It sets out the same “bright line rules” as the 2015 FCC decision: no blocking, throttling or paid prioritisation, as well as its ban on interconnection charges. Unlike the net neutrality bill working its way through the California legislature, it wouldn’t ban zero rating, though. Coffman also sidesteps the question of whether broadband is a common carrier service: his bill puts broadband into its own category.

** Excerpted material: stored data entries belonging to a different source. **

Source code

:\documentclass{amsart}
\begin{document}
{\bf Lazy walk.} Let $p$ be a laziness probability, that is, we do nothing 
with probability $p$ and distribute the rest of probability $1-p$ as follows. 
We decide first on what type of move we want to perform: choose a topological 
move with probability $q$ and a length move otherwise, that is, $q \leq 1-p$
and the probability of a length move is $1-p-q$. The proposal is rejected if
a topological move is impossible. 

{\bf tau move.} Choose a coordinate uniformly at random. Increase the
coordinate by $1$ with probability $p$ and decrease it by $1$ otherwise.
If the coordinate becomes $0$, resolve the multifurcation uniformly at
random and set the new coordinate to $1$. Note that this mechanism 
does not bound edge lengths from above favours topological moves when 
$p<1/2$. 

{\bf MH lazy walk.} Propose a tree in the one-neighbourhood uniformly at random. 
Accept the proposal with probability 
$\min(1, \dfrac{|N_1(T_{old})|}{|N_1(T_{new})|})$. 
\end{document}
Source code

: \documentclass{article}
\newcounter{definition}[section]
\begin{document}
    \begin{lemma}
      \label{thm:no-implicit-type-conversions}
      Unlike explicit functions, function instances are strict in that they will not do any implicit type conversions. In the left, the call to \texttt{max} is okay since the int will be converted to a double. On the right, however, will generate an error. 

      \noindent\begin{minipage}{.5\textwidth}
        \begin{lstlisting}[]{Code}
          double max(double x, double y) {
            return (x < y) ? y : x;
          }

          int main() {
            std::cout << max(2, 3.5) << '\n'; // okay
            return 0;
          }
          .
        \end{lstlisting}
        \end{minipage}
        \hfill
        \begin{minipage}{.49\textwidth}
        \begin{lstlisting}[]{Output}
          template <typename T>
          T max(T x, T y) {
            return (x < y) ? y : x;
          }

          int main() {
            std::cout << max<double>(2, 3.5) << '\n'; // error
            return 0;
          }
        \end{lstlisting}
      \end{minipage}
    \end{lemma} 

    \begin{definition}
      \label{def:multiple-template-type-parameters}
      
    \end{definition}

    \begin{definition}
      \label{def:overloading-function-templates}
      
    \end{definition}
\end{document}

As a encore yesterday, Coffman became the first republican in the U.S. house of representatives to sign a petition asking for a vote on a resolution of disapproval that would cancel the FCC’s net neutrality repeal. He’s number 177 on the list. The magic number is 218, a majority of house members. There are plenty of democrats who haven’t signed, although if republican dominoes start to fall, they will probably close ranks too. The resolution was passed by the U.S. senate, with three republican votes. The gap is wider in the house, though. There are 193 democrats, so 25 republicans would have to climb on board. And then president Donald Trump has to sign it.

That’s pretty much the same challenge that Coffman’s bill has to overcome. Its likely first stop will be the subcommittee run by representative Marsha Blackburn (R – Tennesse), who is a reliable friend of AT&T, Comcast and other big monopoly model broadband companies.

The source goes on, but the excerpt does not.